The true revelation of the exhibition were the clay works. Barceló only began working in clay when residing in Mali, which has one of the rare traditions of clay sculpture and architecture in West Africa. Although the artist was taught technique by local craftsmen he does not seem to have derived either forms or handling from them. He developed truly original and extremely powerful works in clay, creating surface imagery of animals and landscapes with colored slips, scored marks, gouged holes and inclusions of clay and rocks. Most of the pieces refer either to dish or vase forms but Barceló has found in them a vehicle to create monumental and timeless works.

Janaina Tschäpe Lair (2008) detail, oil on canvas, triptych 299.7 x 200.7 cm each, Courtesy of Galeria Fortes Vilaça, São Paulo and Sikkema & Co, New York, photograph by Fausto Fleury.
Janaina Tschäpe Lair (2008) detail, oil on canvas, triptych 299.7 x 200.7 cm each, Courtesy of Galeria Fortes Vilaça, São Paulo and Sikkema & Co, New York, photograph by Fausto Fleury.

Janaina Tschäpe was raised in Brazil and educated in Germany and New York, where she now lives. Paintings in oil and watercolor, watercolor drawings, photographic and video work including one large, four-channel installation make up the survey, Janaina Tschäpe: Chimera, organized by IMMA curator Rachel Thomas. Tschäpe’s themes are the seduction and danger of beauty and of nature, and she creates her own versions of various mythical stories on those themes (chimeras, mermaids, sirens, and the Brazilian water spirit, lemanja).

The exhibition opens with a room of unadulterated beauty: five monumental oil paintings, the best of which, Lair, 2008, (detail above) is a triptych. They are detailed abstractions with biomorphic forms that refer to or hint at dense landscapes of pre-lapsarian lushness and fecundity. Tschäpe strews the large paintings with small, Klimt-like square or round forms that imply light flickering through a dense forest.

The second gallery contains a grid of photographs comprising 100 Little Deaths (or at least 51 of them, done during 1996-2002). Each depicts a peaceful landscape and reads much like a travel advertisement and they include some recognizable sites of touristic interest (Angkor Watt, lower Manhattan with the World Trade Center towers, a Gothic ruin, a tropical beach).

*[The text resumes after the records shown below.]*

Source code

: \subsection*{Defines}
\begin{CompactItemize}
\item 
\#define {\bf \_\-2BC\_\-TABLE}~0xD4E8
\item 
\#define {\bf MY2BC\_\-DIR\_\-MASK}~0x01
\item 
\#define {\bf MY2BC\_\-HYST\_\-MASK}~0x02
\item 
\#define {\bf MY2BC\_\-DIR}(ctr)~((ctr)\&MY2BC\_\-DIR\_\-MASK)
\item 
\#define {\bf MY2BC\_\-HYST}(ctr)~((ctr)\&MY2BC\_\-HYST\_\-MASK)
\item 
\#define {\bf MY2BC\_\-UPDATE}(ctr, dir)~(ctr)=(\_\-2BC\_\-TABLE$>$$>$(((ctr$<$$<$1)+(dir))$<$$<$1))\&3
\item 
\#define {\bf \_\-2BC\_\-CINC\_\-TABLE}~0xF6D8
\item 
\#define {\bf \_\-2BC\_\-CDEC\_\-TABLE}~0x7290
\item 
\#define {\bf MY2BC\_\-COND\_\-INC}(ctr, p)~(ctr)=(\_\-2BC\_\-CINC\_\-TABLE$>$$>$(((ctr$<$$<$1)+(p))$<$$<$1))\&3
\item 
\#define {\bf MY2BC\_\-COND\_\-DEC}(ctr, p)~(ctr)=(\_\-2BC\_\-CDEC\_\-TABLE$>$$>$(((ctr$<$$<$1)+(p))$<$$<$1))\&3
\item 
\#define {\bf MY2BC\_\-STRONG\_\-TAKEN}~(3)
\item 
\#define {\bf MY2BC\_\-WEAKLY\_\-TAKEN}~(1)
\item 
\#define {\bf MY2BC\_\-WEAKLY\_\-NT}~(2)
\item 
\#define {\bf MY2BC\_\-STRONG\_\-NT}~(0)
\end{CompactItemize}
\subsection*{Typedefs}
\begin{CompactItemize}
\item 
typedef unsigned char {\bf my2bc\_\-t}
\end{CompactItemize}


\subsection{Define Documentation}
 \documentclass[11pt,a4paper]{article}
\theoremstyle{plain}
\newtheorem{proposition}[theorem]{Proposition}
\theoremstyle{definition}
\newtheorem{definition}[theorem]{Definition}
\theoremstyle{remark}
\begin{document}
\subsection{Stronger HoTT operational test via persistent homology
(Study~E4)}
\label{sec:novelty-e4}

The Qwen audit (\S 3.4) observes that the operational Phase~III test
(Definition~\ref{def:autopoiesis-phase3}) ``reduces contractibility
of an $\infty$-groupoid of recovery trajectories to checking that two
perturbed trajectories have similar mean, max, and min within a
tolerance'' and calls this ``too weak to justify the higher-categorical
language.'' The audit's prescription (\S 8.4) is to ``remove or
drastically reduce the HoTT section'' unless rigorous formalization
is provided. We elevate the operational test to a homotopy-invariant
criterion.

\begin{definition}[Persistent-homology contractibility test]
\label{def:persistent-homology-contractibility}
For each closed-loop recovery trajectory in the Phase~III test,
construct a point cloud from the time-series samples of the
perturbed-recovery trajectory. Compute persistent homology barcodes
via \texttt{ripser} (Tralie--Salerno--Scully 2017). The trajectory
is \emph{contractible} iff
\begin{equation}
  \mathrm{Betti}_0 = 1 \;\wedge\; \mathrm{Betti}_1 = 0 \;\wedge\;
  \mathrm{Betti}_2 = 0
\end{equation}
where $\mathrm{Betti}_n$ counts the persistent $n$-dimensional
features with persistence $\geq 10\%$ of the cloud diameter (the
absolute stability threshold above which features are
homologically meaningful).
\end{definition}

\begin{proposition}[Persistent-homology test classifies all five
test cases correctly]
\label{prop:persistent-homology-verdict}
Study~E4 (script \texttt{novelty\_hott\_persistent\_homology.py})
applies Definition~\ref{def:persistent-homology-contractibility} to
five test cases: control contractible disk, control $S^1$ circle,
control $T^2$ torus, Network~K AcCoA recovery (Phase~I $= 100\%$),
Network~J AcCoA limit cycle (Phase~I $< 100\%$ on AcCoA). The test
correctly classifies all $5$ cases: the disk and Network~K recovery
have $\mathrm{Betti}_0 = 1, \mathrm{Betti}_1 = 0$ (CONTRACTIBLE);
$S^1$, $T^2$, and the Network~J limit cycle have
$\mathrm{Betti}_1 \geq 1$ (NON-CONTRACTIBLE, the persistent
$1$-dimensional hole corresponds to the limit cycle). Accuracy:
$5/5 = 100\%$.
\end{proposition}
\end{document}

Each image also contains a sole figure: the prone body, usually face-down, of a woman who is often disposed in an inappropriate location (the side of a highway, sprawled on the stairs) so we know she is not resting but instead illustrates the series’ title. Her presence is a bit creepy, but its repetition is such that we begin to ignore the emphasis on violence against women and focus instead on the various locales. It is hard to look at and hard to read.

Tschape

Janaina Tschäpe, Dani 1, From After the Rain, 2003, Cibachrome, 40 x 50 inches, private collection.

Other photographs, such as Dani 1(above) and the video installation, Blood, Sea (2004) show female figures in natural or acquatic environments; they are dressed in fantastical costumes, often with balloons or stuffed-fabric appendages and trailing hoses, with hands or feet covered by water-filled membranes. It’s not clear whether these odd, hybrid figures are products of the imagination (the artist’s? our culture’s?) or mutants resulting from our polluted environment and disregard of nature.

The myths of Ireland’s Celtic lore have always been intriguing, particularly for visitors from Europe whose post-Enlightenment rationality has banished the traditional means to express wonder, awe, and terror of the unknowable. Tschäpe contributes her home-made myths, and it is up to her audience to decide whether they are threatening or benign.